• Information:

-----

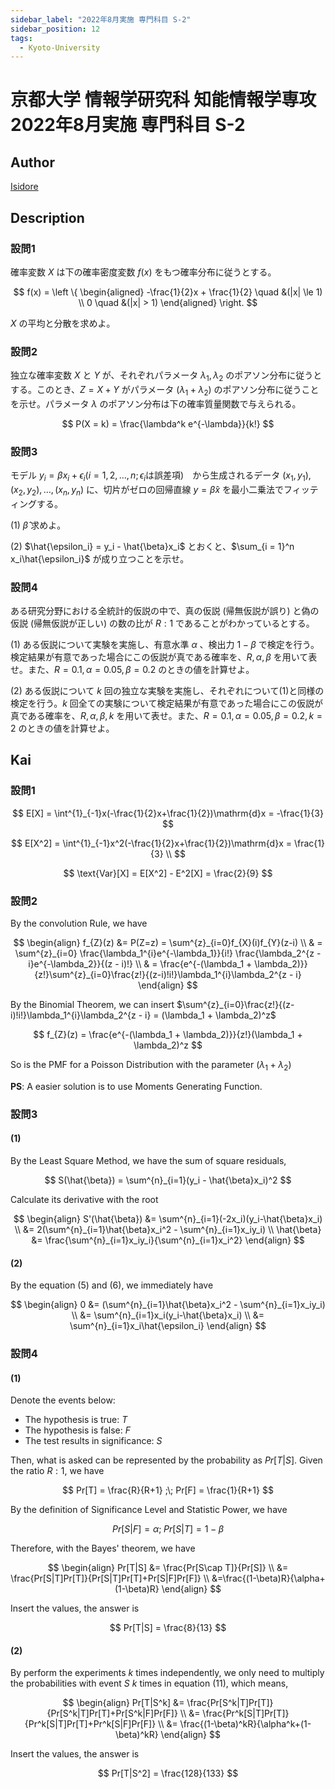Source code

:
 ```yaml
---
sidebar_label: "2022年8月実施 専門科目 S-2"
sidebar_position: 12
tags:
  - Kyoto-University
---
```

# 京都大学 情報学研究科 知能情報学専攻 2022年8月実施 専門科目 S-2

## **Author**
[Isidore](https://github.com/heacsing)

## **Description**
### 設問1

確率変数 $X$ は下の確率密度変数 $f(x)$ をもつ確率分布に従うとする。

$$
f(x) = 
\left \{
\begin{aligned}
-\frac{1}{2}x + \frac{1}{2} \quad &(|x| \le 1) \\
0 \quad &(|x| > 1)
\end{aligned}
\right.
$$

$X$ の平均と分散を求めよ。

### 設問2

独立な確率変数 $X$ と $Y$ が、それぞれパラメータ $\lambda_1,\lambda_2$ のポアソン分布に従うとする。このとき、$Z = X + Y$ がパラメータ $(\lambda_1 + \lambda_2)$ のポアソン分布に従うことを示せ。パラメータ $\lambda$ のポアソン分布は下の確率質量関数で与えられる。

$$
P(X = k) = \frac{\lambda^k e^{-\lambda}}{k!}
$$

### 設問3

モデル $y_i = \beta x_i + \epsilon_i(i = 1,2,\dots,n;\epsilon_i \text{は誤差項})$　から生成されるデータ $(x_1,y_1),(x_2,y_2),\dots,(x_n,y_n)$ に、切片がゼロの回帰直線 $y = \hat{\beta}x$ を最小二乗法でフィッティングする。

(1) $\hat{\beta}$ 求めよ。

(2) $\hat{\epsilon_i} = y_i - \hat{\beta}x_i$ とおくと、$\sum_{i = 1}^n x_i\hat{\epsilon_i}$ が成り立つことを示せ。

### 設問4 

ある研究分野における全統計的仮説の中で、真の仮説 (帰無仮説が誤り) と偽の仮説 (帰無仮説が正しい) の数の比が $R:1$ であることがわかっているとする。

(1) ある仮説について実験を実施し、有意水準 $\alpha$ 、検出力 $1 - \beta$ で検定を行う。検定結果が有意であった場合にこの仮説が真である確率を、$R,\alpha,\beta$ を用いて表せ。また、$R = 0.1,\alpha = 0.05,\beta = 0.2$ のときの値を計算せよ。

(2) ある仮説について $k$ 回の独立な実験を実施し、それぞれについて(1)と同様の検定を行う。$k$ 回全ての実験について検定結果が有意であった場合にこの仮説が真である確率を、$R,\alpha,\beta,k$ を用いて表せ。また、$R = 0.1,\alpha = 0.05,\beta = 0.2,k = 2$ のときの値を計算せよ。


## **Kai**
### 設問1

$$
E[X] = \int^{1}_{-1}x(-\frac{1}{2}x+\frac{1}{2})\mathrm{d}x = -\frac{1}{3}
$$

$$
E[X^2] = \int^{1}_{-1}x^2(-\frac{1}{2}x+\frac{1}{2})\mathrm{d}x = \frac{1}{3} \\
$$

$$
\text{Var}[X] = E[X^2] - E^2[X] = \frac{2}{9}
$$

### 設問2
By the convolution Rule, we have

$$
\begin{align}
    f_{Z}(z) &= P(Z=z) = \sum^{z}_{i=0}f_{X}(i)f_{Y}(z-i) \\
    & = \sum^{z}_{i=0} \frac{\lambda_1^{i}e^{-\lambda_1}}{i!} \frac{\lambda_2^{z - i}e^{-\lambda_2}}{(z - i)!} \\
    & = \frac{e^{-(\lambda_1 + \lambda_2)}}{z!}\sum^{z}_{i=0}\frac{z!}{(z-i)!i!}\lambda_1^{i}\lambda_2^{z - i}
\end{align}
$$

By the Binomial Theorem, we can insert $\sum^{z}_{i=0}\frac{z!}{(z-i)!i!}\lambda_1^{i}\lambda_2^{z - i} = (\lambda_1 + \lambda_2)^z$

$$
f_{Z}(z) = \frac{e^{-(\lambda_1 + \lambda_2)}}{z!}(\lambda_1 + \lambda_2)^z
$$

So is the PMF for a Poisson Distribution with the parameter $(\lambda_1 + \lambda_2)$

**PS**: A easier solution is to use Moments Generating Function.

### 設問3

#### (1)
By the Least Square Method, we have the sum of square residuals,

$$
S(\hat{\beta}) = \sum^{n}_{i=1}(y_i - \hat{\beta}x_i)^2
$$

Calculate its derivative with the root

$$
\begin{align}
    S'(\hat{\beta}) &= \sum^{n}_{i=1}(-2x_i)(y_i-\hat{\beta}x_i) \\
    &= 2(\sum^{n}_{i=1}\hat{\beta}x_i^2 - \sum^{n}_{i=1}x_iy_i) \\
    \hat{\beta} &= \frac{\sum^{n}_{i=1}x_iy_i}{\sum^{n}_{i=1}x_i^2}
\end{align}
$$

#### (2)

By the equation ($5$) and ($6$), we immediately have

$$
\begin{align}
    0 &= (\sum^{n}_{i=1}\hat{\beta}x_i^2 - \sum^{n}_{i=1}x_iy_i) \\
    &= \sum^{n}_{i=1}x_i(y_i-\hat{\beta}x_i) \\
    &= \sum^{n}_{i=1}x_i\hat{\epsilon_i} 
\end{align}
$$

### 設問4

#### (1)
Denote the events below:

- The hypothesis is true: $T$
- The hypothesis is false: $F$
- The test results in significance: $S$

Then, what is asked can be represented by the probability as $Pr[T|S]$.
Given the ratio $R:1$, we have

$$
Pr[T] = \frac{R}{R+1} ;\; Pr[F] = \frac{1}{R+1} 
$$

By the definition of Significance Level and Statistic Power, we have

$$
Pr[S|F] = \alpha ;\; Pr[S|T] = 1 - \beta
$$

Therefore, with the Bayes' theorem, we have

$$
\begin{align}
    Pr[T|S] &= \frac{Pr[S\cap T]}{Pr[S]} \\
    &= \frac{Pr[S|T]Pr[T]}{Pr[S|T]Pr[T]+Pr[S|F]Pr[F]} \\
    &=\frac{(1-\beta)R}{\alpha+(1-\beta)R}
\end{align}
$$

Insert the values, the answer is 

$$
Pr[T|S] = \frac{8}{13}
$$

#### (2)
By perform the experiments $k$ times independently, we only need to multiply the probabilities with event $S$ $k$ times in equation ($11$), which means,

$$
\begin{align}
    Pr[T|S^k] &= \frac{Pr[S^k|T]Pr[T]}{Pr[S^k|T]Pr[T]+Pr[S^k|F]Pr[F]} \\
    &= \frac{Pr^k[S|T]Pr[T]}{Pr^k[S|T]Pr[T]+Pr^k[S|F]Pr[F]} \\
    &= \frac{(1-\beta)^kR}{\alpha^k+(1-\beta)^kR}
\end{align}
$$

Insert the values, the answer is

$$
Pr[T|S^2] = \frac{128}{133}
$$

-----

• Work order: Each line containing "with" belongs in the answer; pick these out of the material and copy them.

• Result of the task:
So is the PMF for a Poisson Distribution with the parameter $(\lambda_1 + \lambda_2)$
Calculate its derivative with the root
Therefore, with the Bayes' theorem, we have
By perform the experiments $k$ times independently, we only need to multiply the probabilities with event $S$ $k$ times in equation ($11$), which means,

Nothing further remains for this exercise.